▶ Requirement: Please work out how many lines in the data below contain "φάγωμα", and reply with that number alone.

[Saved entries]
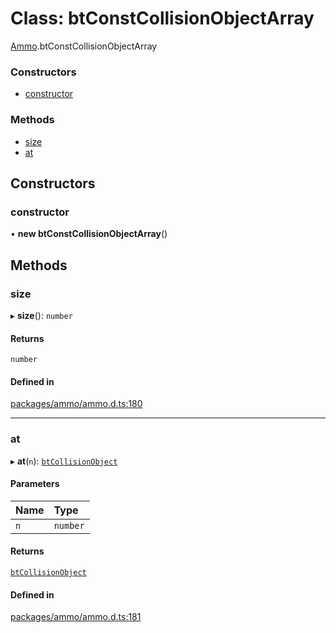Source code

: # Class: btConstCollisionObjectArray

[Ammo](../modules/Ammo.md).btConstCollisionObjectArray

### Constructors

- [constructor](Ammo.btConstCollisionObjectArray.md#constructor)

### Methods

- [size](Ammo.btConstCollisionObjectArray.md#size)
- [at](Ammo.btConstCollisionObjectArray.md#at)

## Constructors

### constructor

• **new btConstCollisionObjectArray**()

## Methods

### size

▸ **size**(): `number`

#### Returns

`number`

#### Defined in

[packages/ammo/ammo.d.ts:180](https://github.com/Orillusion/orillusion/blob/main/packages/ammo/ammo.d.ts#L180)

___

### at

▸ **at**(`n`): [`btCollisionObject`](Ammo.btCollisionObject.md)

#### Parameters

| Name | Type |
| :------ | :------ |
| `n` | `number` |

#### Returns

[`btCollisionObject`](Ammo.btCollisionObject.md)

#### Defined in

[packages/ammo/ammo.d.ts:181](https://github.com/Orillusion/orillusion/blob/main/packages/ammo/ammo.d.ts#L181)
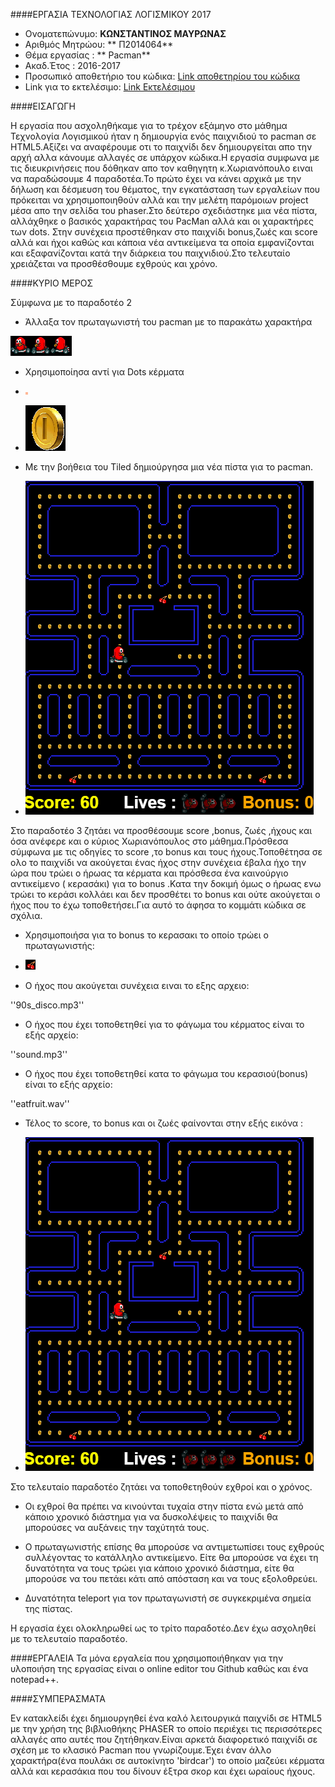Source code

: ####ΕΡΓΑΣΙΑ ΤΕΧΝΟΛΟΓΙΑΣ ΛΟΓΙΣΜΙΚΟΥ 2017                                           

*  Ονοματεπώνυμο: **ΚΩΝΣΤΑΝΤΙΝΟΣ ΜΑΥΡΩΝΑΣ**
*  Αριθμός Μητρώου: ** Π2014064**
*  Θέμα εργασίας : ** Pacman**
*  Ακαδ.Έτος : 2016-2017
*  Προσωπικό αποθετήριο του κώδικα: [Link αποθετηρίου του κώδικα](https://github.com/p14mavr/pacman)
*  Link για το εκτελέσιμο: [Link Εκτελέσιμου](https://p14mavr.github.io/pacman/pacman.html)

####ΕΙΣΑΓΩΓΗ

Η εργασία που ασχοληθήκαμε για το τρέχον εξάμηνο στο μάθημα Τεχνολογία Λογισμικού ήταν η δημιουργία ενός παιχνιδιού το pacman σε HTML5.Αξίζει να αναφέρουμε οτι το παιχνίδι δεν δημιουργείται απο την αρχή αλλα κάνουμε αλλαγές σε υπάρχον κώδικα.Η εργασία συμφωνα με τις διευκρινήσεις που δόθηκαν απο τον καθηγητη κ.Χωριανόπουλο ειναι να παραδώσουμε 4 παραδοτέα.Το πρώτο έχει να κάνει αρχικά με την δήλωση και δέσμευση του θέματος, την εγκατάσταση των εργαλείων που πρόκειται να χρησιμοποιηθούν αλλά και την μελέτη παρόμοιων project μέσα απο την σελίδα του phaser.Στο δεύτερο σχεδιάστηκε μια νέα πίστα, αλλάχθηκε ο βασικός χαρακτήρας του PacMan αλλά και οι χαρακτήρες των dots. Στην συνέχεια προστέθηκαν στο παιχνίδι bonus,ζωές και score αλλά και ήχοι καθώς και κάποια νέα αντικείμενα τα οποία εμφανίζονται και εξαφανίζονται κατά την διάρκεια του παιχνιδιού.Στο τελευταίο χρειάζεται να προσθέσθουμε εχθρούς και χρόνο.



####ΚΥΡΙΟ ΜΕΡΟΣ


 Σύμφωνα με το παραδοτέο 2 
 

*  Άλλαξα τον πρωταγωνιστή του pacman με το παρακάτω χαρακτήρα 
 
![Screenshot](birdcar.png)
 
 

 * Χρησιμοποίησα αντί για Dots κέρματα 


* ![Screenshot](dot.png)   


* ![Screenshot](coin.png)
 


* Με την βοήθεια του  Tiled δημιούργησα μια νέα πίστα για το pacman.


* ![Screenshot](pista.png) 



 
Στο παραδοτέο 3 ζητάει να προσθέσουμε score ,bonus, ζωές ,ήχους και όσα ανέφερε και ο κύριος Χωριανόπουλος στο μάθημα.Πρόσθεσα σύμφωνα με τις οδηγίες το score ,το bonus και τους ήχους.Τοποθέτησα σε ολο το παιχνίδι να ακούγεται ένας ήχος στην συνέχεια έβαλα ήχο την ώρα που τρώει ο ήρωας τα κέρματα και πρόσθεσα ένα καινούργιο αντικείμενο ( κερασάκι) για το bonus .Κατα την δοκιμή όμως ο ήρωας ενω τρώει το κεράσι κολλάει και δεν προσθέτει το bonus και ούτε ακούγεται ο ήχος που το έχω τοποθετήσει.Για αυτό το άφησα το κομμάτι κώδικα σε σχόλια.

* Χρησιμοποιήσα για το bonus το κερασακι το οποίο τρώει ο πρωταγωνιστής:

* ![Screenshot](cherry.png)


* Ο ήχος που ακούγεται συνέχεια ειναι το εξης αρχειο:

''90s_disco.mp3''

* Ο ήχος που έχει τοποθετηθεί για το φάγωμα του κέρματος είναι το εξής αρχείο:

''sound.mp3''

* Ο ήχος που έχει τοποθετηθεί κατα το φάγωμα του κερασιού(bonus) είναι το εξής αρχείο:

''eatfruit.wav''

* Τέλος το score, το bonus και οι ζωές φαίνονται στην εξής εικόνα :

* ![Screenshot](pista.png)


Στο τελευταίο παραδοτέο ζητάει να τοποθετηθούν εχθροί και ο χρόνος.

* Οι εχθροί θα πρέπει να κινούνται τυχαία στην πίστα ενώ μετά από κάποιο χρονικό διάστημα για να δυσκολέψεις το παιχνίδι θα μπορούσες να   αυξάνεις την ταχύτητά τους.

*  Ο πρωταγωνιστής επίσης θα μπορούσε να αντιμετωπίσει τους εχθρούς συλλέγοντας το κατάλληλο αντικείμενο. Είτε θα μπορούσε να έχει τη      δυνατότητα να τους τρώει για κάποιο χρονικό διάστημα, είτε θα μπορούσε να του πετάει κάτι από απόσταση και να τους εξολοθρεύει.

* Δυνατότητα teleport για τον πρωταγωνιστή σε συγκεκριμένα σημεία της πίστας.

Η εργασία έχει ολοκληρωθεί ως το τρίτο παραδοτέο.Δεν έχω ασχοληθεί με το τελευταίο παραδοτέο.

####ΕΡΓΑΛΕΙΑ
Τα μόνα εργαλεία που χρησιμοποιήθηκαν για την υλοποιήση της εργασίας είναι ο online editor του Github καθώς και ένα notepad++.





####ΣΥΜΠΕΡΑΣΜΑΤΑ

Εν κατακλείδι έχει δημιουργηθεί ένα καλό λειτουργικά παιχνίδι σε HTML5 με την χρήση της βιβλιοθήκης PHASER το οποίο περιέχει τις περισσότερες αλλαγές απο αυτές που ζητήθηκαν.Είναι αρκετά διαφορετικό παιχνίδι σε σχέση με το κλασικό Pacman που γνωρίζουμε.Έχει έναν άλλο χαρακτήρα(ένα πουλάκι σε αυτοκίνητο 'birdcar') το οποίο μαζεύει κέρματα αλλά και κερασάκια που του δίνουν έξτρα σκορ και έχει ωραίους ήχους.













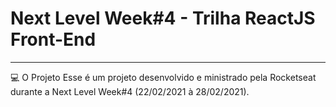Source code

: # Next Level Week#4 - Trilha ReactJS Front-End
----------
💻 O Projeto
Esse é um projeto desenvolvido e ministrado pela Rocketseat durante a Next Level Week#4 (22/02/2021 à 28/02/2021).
==
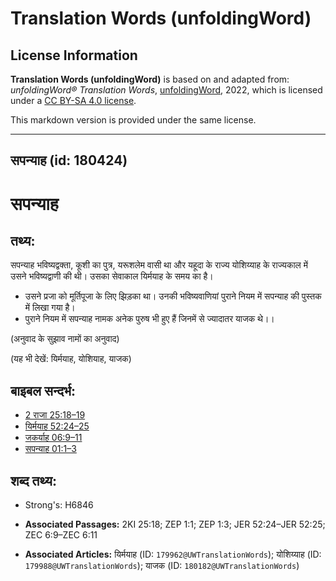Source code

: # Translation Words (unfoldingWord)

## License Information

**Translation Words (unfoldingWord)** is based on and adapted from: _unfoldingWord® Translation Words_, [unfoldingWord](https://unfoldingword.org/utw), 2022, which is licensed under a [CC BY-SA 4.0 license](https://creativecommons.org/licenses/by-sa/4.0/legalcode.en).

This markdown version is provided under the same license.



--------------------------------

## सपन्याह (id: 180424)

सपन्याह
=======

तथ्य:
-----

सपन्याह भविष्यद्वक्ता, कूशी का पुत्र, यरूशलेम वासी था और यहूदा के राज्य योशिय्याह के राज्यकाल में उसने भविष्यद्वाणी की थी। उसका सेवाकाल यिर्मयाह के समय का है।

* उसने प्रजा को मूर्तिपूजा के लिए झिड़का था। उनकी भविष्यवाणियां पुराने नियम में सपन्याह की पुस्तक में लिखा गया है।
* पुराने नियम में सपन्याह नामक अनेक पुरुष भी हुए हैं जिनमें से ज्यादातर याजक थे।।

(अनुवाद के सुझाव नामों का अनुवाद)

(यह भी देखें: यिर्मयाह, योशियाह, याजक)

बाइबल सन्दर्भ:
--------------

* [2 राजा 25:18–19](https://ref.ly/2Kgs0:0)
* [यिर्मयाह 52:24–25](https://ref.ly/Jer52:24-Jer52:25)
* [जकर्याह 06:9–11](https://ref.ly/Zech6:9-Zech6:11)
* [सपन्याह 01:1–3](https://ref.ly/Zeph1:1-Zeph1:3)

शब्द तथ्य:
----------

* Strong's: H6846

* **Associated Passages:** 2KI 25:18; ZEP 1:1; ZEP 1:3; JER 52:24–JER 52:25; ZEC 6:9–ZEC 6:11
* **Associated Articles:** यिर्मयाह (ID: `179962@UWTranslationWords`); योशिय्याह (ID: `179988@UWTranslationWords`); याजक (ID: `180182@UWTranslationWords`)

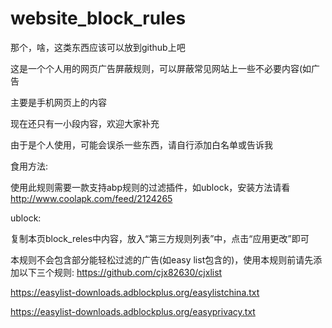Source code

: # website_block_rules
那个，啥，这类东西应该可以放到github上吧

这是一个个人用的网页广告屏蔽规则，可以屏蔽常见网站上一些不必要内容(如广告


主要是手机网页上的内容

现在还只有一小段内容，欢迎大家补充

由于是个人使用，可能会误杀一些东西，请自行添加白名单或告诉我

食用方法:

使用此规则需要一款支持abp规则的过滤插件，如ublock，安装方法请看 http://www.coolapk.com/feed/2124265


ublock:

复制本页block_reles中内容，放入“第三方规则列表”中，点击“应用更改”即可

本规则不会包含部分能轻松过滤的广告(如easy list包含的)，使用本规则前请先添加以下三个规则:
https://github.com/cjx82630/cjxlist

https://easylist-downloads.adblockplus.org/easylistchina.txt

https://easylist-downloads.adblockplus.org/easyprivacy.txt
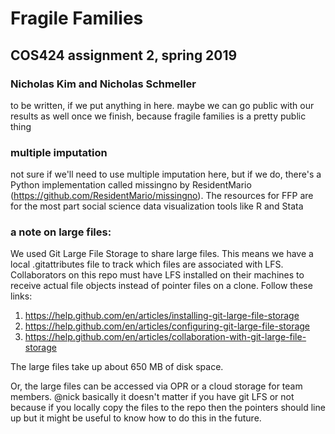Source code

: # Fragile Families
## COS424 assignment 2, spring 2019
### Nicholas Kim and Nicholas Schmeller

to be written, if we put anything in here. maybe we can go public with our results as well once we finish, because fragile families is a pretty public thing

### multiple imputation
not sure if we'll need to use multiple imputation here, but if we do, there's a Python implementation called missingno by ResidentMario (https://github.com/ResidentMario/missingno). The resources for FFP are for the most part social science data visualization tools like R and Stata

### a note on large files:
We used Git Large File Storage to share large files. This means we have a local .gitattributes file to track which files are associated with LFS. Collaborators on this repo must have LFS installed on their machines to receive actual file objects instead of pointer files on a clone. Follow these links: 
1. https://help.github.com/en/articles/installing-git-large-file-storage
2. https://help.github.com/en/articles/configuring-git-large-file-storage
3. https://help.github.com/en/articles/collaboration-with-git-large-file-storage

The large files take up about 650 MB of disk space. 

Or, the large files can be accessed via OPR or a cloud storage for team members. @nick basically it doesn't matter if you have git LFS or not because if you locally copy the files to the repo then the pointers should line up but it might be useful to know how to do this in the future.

▶ Solution: 2